La huida del tiempo

La televisión fue el final de la conversación. Lo dijo hace ya varios años Doris Lessing, la novelista británica, premio Nobel de Literatura del año 2007. Yo también lo he dicho pero, bueno, no ha tenido tanta repercusión. Supongo que es lógico. Entre otras limitaciones, este humilde servidor todavía no ha sido merecedor de ningún Nobel. No es que no aspire a ello, aunque nunca al de literatura, claro, sino al de medicina, ya que esta clase de artículo periodístico sospecho que nada tiene que ver con la literatura –conclusión a la que he llegado con la inestimable ayuda de aquellas personas que han tenido la deferencia de transmitirme su opinión tras tomarse la molestia de leerme– sino con las terapias que se emplean para aliviar el peso de la vida, las enfermedades del alma y otras melancolías.
El final de la conversación, que es a lo que íbamos, me ha dejado solo. Como a tantas otras personas. A merced de la pantalla de un televisor o de un ordenador, seguramente porque la sociedad en la que me ha tocado transitar se fundamenta en el egoísmo. Los sociólogos lo llaman individualismo, aunque, a mi modesto parecer, existe una palabra bastante más certera y más simple: vivimos en la sociedad de la soledad. Ya no hay familias, ya no hay compromisos, ya no hay pueblos, ya no hay ideologías, ya no hay dios. Nuestros antepasados nos han librado de todas estas supuestas opresiones y en lugar de eso han encendido la televisión y el ordenador y así hemos terminado narcisistamente abandonados a nosotros mismos, incapaces de interesarnos por nada excepto por nuestro propio ombligo. Pero no claudico. Escribir una columna en una revista o en un periódico cualquiera consiste, entre otras ruindades, en entablar una conversación con quienes puedan leerla, además de recuperar lo esencial de la vida: las horas infinitas que invierten los muertos soñando, el agridulce placer que destila la huida del tiempo y las grandes pasiones que mueven el alma de quienes, además de profesión, carnet de identidad y número de la seguridad social, aún poseemos la facultad de hablar e incluso la de descojonarnos de risa aún sabiendo que ya apenas quedan motivos por los que reirse.

A cierta edad me parece que uno debe hacerse responsable de lo que ha hecho con el tiempo que le ha tocado vivir. Yo he estado mucho en los bares. Mucho más que en las iglesias, las bibliotecas, los museos, los prostíbulos, las clínicas de desintoxicación o escalando cumbres.

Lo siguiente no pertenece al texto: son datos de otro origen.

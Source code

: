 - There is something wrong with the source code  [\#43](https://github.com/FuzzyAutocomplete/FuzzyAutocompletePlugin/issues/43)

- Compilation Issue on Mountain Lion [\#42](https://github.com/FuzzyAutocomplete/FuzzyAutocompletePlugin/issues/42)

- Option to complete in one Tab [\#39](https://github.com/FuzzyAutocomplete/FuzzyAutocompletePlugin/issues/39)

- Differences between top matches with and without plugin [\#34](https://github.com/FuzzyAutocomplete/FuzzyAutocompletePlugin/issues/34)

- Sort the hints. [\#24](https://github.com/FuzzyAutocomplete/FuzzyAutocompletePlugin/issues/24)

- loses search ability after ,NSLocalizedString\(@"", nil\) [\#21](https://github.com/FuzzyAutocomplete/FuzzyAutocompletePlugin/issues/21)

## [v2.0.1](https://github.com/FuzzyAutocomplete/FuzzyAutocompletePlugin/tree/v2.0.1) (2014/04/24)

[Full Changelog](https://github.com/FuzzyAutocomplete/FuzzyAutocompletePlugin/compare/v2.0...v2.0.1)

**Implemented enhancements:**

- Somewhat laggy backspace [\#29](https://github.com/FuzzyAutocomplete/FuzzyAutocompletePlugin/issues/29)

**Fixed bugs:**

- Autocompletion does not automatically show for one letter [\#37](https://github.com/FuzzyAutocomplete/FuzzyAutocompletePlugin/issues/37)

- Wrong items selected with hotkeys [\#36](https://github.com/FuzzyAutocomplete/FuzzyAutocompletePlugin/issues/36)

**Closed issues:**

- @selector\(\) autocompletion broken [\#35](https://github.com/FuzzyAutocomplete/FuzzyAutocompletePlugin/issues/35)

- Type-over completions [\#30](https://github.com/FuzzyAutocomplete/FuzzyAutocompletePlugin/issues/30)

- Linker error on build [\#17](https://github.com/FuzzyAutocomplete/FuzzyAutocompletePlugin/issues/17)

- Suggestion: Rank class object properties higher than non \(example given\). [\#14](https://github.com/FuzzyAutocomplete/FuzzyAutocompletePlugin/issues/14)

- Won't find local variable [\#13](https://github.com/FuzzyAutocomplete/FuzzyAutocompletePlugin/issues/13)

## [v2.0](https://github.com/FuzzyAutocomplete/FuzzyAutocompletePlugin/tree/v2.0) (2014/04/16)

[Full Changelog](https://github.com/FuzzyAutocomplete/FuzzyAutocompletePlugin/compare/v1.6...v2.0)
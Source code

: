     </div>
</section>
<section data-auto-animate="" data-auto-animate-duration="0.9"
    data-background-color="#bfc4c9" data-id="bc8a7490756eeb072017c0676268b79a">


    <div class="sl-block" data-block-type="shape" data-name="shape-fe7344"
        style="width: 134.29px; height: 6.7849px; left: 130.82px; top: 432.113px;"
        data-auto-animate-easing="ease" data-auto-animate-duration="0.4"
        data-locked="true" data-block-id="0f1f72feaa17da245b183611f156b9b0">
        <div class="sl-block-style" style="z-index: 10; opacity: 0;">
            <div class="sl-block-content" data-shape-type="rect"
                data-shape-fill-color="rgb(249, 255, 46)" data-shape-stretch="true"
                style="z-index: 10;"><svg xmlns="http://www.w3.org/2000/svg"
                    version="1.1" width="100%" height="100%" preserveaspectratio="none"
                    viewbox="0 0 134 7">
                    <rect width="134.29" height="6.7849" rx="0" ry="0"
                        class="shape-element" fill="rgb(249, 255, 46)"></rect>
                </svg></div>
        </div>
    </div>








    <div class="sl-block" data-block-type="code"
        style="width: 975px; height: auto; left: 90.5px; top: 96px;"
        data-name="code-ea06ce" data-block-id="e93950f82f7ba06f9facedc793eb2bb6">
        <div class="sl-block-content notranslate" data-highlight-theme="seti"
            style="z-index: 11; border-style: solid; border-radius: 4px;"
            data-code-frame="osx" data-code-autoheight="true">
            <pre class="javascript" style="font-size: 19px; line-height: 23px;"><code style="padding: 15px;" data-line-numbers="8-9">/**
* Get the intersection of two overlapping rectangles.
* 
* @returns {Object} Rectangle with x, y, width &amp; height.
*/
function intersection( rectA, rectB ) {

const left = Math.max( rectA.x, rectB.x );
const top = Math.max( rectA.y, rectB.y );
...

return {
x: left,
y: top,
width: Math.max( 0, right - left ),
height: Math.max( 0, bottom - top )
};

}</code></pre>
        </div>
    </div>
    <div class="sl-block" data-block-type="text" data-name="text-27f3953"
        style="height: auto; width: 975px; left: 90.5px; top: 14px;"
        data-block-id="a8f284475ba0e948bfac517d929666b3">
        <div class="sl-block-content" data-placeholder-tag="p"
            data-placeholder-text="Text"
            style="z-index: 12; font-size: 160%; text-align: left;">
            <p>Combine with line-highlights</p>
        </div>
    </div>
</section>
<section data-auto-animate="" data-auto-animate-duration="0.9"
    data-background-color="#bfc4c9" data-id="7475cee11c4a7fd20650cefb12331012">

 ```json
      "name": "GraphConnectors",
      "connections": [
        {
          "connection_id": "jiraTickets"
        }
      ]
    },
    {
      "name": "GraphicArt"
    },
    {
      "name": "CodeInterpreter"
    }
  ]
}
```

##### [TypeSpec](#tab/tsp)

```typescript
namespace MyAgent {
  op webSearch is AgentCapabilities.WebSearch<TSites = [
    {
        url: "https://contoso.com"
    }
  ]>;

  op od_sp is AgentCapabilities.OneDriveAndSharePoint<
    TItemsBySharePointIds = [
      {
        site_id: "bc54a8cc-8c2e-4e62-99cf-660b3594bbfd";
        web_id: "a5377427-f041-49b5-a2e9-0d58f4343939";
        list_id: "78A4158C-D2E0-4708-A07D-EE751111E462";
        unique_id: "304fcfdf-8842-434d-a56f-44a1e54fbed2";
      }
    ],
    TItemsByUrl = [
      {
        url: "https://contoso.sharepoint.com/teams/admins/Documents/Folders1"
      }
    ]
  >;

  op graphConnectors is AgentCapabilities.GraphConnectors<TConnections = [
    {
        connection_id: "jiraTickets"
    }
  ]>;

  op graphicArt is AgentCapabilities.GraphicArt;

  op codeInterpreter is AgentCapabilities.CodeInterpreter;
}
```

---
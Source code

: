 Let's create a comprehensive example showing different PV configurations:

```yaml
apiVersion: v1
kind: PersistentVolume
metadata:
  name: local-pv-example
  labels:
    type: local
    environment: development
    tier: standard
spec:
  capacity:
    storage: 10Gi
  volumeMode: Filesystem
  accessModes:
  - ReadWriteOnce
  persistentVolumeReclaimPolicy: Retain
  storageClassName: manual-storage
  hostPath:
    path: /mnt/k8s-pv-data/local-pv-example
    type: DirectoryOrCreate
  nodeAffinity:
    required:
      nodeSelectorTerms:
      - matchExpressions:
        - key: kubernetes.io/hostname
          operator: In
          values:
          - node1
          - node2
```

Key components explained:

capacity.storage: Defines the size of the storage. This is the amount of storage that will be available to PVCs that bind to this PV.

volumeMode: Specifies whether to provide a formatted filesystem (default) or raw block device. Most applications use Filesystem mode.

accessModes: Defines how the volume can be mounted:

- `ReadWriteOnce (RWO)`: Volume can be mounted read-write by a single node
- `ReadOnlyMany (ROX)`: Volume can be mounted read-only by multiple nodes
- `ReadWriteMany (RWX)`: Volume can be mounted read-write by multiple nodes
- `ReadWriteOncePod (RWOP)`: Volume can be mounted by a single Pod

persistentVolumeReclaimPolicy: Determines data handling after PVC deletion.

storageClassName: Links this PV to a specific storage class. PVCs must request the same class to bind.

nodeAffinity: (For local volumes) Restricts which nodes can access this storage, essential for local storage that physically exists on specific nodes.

Siempre he pensado que si los bares no existieran nos tiraríamos más a menudo desde lo alto de los edificios, nos acuchillaríamos por las calles, nos daríamos de hostias por cuestiones mínimas, absurdas, intrascendentes…
Nunca he tenido una decidida vocación alcohólica. Pero no por eso he dejado de acudir a esos benditos establecimientos con la única pretensión de entablar conversación con alguien que dispusiera de un mínimo de tiempo para hablar de algo que nada tuviera que ver con los coches, el dinero, el fútbol, las hazañas de sus cachorros, los puntuales declaraciones de los líderes políticos que, como manchas de aceite, se despliegan, cotidianamente, en las portadas de los periódicos o cualquier otra estupidez.

No es que esto de acudir a los bares sin más propósito que pegar la hebra con cualquier otra persona necesitada de un mínimo de contacto físico, alejado de la descorazonadora virtualidad del televisor o el ordenador, lo considere una pretensión ejemplar, heroica, transcendental, pero, bueno, peores pretensiones se pueden tener en esta disparatada vida y para llenarlo todo de transcendencia ya están los sacerdotes, los adolescentes, los comunistas, los poetas sociales, las feministas radicales, los cineastas nórdicos y los tertulianos de Intereconomía. La sensualidad, tarde o temprano, se desvanece. La belleza se pierde con el paso del tiempo. Las personas aparecen y desaparecen. El olvido, lenta y persistentemente, lo va cubriendo todo con su peso granítico de mármol y, al final, por mucho que nos engañemos, lo único que nos suele quedar en la memoria son las palabras; las palabras que confortan, entretienen, hieren o divierten; en definitiva las palabras que preceden a un abrazo o a una puñalada. La televisión fue el final de la conversación. Cierto. Lamentable, pero cierto. Seguramente por eso, dado que Doris Lessing tenía más razón que un santo, nada más concluir las setenta líneas de que consta este artículo, caminaré, solo, por las calles vacías de un Santander nocturno y cerrado, tan decididamente monótono como cualquier capital centroeupoea, para contemplar en la pantalla de mi televisor de última generación uno de los episodios del Doctor House. Juro, por mis muertos más allegados, dios los tenga en su gloria, que su conversación es una de las más reconfortantes que he escuchado en esta época tan solitaria.